Specifically, the lower end face of the first sleeve 7 and the upper end face of the bottom barrel 11 are both provided with outward inclined structures, when the top of the first sleeve 7 is hit, the first sleeve 7 and the adjacent second sleeve 12 slide relatively close to each other, the two adjacent second sleeves 12 slide relatively close to each other, the bottom barrel 11 and the adjacent second sleeves 12 slide relatively close to each other, and the broken concrete solidification layer 16 can be promoted to be extruded in the side wall of the pile hole 8.

Specifically, a plurality of pouring holes 9 are formed in the second sleeve 12 and the bottom barrel 11, and when pouring is added, the pouring holes 9 can be used for conveying the concrete mortar 5 in the pile body 6 into a gap between the pile body 6 and the pile hole 8, so that pouring operation is convenient.

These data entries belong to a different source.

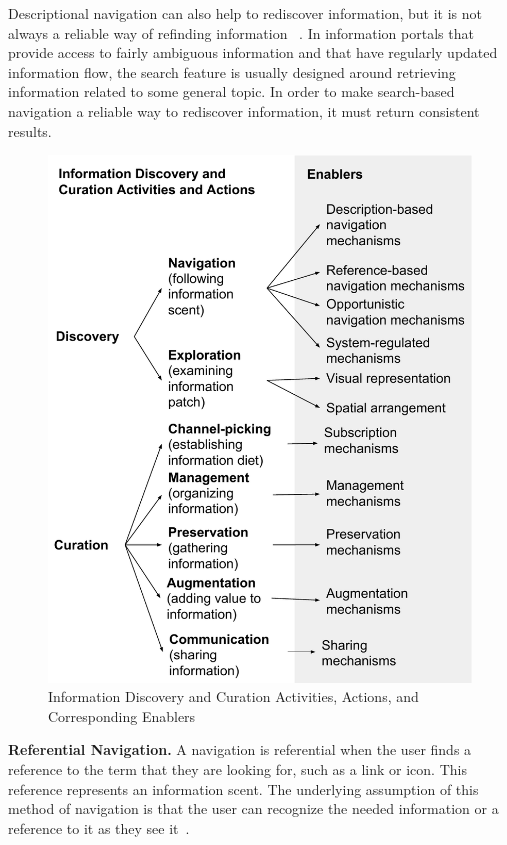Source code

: \documentclass{sigchi}
\begin{document}
{{Descriptional navigation can also help to rediscover information, but it is not always a reliable way of refinding information ~\cite{cockburn2003improving}. In information portals that provide access to fairly ambiguous information and that have regularly updated information flow, the search feature is usually designed around retrieving information related to some general topic. In order to make search-based navigation a reliable way to rediscover information, it must return consistent results. 
} %


\begin{figure}[ht!]
	\noindent
	\centering
    \includegraphics[width=\linewidth]{figures/framework_enablers.pdf}
	\caption{Information Discovery and Curation Activities, Actions, and Corresponding Enablers}
	\label{fig:enablers} 
\end{figure}


\textbf{Referential Navigation.}
A navigation is referential when the user finds a reference to the term that they are looking for, such as a link or icon. This reference represents an information scent. The underlying assumption of this method of navigation is that the user can recognize the needed information or a reference to it as they see it~\cite{waterworth1991model}. 

}
\end{document}

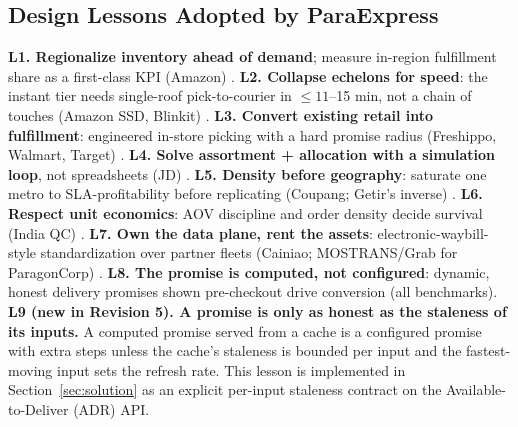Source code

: \subsection{Design Lessons Adopted by ParaExpress}
\textbf{L1. Regionalize inventory ahead of demand}; measure in-region fulfillment share as a first-class KPI (Amazon) \cite{chandra2026}.
\textbf{L2. Collapse echelons for speed}: the instant tier needs single-roof pick-to-courier in $\leq 11$--15 min, not a chain of touches (Amazon SSD, Blinkit) \cite{costar2024,storyboard2025}.
\textbf{L3. Convert existing retail into fulfillment}: engineered in-store picking with a hard promise radius (Freshippo, Walmart, Target) \cite{vangaalen2022,scd2025,target2023}.
\textbf{L4. Solve assortment + allocation with a simulation loop}, not spreadsheets (JD) \cite{wang2025}.
\textbf{L5. Density before geography}: saturate one metro to SLA-profitability before replicating (Coupang; Getir's inverse) \cite{goodwater2021,browne2024}.
\textbf{L6. Respect unit economics}: AOV discipline and order density decide survival (India QC) \cite{mohan2025}.
\textbf{L7. Own the data plane, rent the assets}: electronic-waybill-style standardization over partner fleets (Cainiao; MOSTRANS/Grab for ParagonCorp) \cite{wirechina2024,grab2025}.
\textbf{L8. The promise is computed, not configured}: dynamic, honest delivery promises shown pre-checkout drive conversion (all benchmarks).
\textbf{L9 (new in Revision 5). A promise is only as honest as the staleness of its inputs.} A computed promise served from a cache is a configured promise with extra steps unless the cache's staleness is bounded per input and the fastest-moving input sets the refresh rate. This lesson is implemented in Section~\ref{sec:solution} as an explicit per-input staleness contract on the Available-to-Deliver (ADR) API.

Specifically, the gravel 10 is laid at the bottom of the pile hole 8, the bottom barrel 11 is arranged on the gravel 10, the end resistance of the pile body 6 can be effectively increased by supporting the bottom barrel 11 by using the gravel 10, excessive sinking of the pile body 6 can be avoided when the top of the pile body 6 is prevented from being hit, good support is provided, and meanwhile, the pile body 6 material is saved (the pile body 6 does not need to be provided too deeply to provide higher supporting force).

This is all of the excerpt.